Charlie can engage in both platforming and directing Oompa Loompas, but regardless of what you’re trying to do, everything is just sluggish and unintuitive, and all inevitably made worse by the terrible camera, which makes the game unnecessarily difficult to play. It’s just a painfully unfun experience, even if it does have a couple good qualities.
10. The Simpsons Skateboarding
The Simpsons Skateboarding is the very definition of a cheap cash-in. Riding on the coattails of the massive popularity of the Tony Hawk franchise at the time, Fox Interactive and EA simply slapped The Simpsons license onto a terrible skateboarding engine and called it a day. You know how Tony Hawk games are lauded for their iconic level design and smooth controls? Well, there’s none of that here!

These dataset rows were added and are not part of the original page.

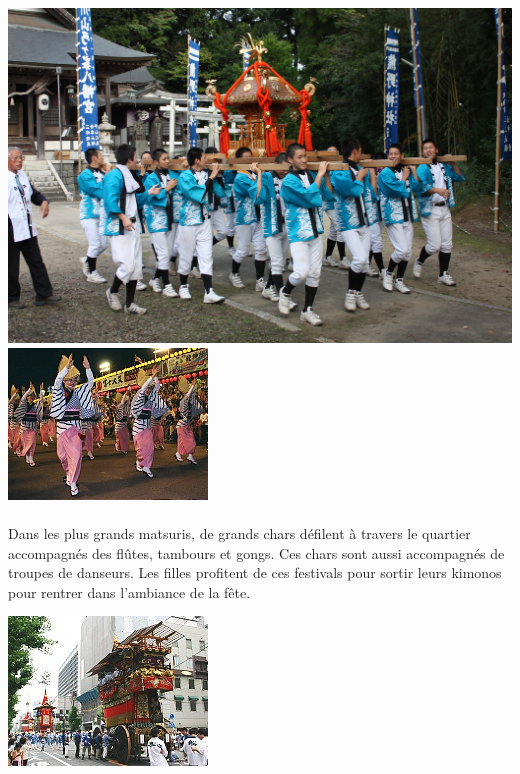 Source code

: \begin{center}
	\includegraphics[scale=0.07]{mikoshi.jpg}
	\includegraphics[scale=1.3]{odori.jpg}
\end{center}

\paragraph{} Dans les plus grands matsuris, de grands chars défilent à travers
le quartier accompagnés des flûtes, tambours et gongs. Ces chars sont aussi
accompagnés de troupes de danseurs. Les filles profitent de ces festivals pour
sortir leurs kimonos pour rentrer dans l’ambiance de la fête.

\begin{center}
	\includegraphics[scale=1.3]{gion.jpg}
\end{center}

\newpage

Levels are boring and straightforward, with not many options for creative combos. The more complicated tricks are difficult to pull off, and even basic moves don’t register much of the time. But perhaps worst of all, aside from the voice clips that quickly grow repetitive, The Simpsons Skateboarding doesn’t even make much use of its license, the franchise mostly feeling like window dressing to trick fans of the show into spending money. Any old IP could have been shoehorned into this mess.
9. Fight Club
First off, given the anti-consumerist message of the book and film, it’s downright embarrassing that this game exists at all. But even if you can put that aside, there’s simply nothing redeeming about the Fight Club video game. The graphics are bland, and the mechanics do nothing to distinguish it from the dozens of other better fighting games out there. It also doesn’t help that all the characters basically play the same.
As for the characters, well, Brad Pitt and Edward Norton wisely stayed away from this adaptation, though Meat Loaf, never one to turn down an easy paycheck, happily participated. The rest of the roster was rounded out by Abraham Lincoln and Limp Bizkit front man Fred Durst (seriously), and you’re honestly way better off just checking out a YouTube video of them fighting than spending the time it actually takes to play through the game and unlock them.